== Activity ==
If a record holds a picture, skip the picture but print everything else exactly.

┌────────

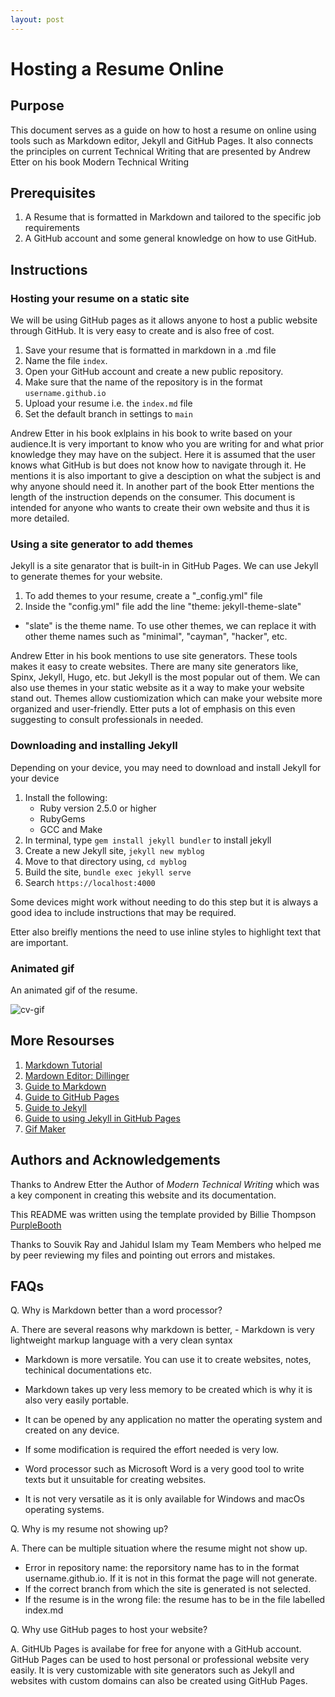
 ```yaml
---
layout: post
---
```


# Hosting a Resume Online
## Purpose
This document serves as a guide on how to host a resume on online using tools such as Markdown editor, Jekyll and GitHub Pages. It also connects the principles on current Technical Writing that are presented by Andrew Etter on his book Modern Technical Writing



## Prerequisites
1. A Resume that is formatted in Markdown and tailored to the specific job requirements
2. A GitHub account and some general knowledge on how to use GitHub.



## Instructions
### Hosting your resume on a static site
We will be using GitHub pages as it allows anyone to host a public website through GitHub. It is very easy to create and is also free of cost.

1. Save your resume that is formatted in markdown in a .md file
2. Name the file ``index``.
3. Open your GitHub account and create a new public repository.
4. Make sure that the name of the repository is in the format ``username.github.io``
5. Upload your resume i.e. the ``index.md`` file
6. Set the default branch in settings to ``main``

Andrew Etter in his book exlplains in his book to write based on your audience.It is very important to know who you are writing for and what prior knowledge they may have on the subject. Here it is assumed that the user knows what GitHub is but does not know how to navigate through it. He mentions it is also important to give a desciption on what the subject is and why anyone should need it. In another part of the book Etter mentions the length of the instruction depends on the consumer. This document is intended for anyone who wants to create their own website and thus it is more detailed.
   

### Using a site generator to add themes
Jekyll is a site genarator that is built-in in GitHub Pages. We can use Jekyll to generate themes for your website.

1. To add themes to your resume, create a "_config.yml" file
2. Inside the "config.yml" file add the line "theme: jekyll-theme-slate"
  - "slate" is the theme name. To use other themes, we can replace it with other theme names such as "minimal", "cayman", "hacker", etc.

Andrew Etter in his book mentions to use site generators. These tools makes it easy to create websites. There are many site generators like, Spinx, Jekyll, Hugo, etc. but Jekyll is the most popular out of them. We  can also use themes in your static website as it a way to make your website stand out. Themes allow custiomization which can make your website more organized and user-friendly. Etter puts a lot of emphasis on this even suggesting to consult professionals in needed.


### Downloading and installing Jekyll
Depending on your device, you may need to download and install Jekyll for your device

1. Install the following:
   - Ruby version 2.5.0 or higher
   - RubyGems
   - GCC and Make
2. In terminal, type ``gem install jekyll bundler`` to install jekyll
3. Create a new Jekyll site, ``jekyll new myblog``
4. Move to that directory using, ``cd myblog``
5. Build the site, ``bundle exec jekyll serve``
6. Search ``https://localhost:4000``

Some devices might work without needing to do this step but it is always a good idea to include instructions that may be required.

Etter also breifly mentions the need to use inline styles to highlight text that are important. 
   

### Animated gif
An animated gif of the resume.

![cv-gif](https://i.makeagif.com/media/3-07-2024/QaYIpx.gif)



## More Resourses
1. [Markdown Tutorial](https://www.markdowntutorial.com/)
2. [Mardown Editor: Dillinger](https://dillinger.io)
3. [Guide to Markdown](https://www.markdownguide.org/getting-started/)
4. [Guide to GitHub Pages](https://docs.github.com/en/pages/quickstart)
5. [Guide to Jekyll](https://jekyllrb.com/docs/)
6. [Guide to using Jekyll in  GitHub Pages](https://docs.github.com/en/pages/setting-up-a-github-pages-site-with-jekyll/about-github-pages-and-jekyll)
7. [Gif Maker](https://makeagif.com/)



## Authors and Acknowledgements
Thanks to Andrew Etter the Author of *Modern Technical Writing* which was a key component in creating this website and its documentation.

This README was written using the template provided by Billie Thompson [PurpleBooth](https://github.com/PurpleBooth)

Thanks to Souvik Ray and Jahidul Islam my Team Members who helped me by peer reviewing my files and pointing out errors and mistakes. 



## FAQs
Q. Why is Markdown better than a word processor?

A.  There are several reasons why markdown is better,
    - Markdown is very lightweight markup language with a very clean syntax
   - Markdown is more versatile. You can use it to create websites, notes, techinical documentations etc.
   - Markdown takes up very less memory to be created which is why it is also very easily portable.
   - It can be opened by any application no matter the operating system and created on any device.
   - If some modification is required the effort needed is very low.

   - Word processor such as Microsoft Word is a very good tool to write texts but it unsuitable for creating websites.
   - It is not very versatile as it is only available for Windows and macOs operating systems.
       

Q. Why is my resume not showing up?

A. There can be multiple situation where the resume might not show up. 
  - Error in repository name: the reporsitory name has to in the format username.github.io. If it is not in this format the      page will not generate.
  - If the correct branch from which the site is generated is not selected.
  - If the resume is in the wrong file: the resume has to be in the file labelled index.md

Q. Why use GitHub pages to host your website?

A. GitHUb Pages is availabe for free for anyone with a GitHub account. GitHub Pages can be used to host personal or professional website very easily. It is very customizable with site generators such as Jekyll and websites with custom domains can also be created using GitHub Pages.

└────────

== Exercise solution ==
 ```yaml
---
layout: post
---
```


# Hosting a Resume Online
## Purpose
This document serves as a guide on how to host a resume on online using tools such as Markdown editor, Jekyll and GitHub Pages. It also connects the principles on current Technical Writing that are presented by Andrew Etter on his book Modern Technical Writing



## Prerequisites
1. A Resume that is formatted in Markdown and tailored to the specific job requirements
2. A GitHub account and some general knowledge on how to use GitHub.



## Instructions
### Hosting your resume on a static site
We will be using GitHub pages as it allows anyone to host a public website through GitHub. It is very easy to create and is also free of cost.

1. Save your resume that is formatted in markdown in a .md file
2. Name the file ``index``.
3. Open your GitHub account and create a new public repository.
4. Make sure that the name of the repository is in the format ``username.github.io``
5. Upload your resume i.e. the ``index.md`` file
6. Set the default branch in settings to ``main``

Andrew Etter in his book exlplains in his book to write based on your audience.It is very important to know who you are writing for and what prior knowledge they may have on the subject. Here it is assumed that the user knows what GitHub is but does not know how to navigate through it. He mentions it is also important to give a desciption on what the subject is and why anyone should need it. In another part of the book Etter mentions the length of the instruction depends on the consumer. This document is intended for anyone who wants to create their own website and thus it is more detailed.
   

### Using a site generator to add themes
Jekyll is a site genarator that is built-in in GitHub Pages. We can use Jekyll to generate themes for your website.

1. To add themes to your resume, create a "_config.yml" file
2. Inside the "config.yml" file add the line "theme: jekyll-theme-slate"
  - "slate" is the theme name. To use other themes, we can replace it with other theme names such as "minimal", "cayman", "hacker", etc.

Andrew Etter in his book mentions to use site generators. These tools makes it easy to create websites. There are many site generators like, Spinx, Jekyll, Hugo, etc. but Jekyll is the most popular out of them. We  can also use themes in your static website as it a way to make your website stand out. Themes allow custiomization which can make your website more organized and user-friendly. Etter puts a lot of emphasis on this even suggesting to consult professionals in needed.


### Downloading and installing Jekyll
Depending on your device, you may need to download and install Jekyll for your device

1. Install the following:
   - Ruby version 2.5.0 or higher
   - RubyGems
   - GCC and Make
2. In terminal, type ``gem install jekyll bundler`` to install jekyll
3. Create a new Jekyll site, ``jekyll new myblog``
4. Move to that directory using, ``cd myblog``
5. Build the site, ``bundle exec jekyll serve``
6. Search ``https://localhost:4000``

Some devices might work without needing to do this step but it is always a good idea to include instructions that may be required.

Etter also breifly mentions the need to use inline styles to highlight text that are important. 
   

### Animated gif
An animated gif of the resume.

![cv-gif](https://i.makeagif.com/media/3-07-2024/QaYIpx.gif)



## More Resourses
1. [Markdown Tutorial](https://www.markdowntutorial.com/)
2. [Mardown Editor: Dillinger](https://dillinger.io)
3. [Guide to Markdown](https://www.markdownguide.org/getting-started/)
4. [Guide to GitHub Pages](https://docs.github.com/en/pages/quickstart)
5. [Guide to Jekyll](https://jekyllrb.com/docs/)
6. [Guide to using Jekyll in  GitHub Pages](https://docs.github.com/en/pages/setting-up-a-github-pages-site-with-jekyll/about-github-pages-and-jekyll)
7. [Gif Maker](https://makeagif.com/)



## Authors and Acknowledgements
Thanks to Andrew Etter the Author of *Modern Technical Writing* which was a key component in creating this website and its documentation.

This README was written using the template provided by Billie Thompson [PurpleBooth](https://github.com/PurpleBooth)

Thanks to Souvik Ray and Jahidul Islam my Team Members who helped me by peer reviewing my files and pointing out errors and mistakes. 



## FAQs
Q. Why is Markdown better than a word processor?

A.  There are several reasons why markdown is better,
    - Markdown is very lightweight markup language with a very clean syntax
   - Markdown is more versatile. You can use it to create websites, notes, techinical documentations etc.
   - Markdown takes up very less memory to be created which is why it is also very easily portable.
   - It can be opened by any application no matter the operating system and created on any device.
   - If some modification is required the effort needed is very low.

   - Word processor such as Microsoft Word is a very good tool to write texts but it unsuitable for creating websites.
   - It is not very versatile as it is only available for Windows and macOs operating systems.
       

Q. Why is my resume not showing up?

A. There can be multiple situation where the resume might not show up. 
  - Error in repository name: the reporsitory name has to in the format username.github.io. If it is not in this format the      page will not generate.
  - If the correct branch from which the site is generated is not selected.
  - If the resume is in the wrong file: the resume has to be in the file labelled index.md

Q. Why use GitHub pages to host your website?

A. GitHUb Pages is availabe for free for anyone with a GitHub account. GitHub Pages can be used to host personal or professional website very easily. It is very customizable with site generators such as Jekyll and websites with custom domains can also be created using GitHub Pages.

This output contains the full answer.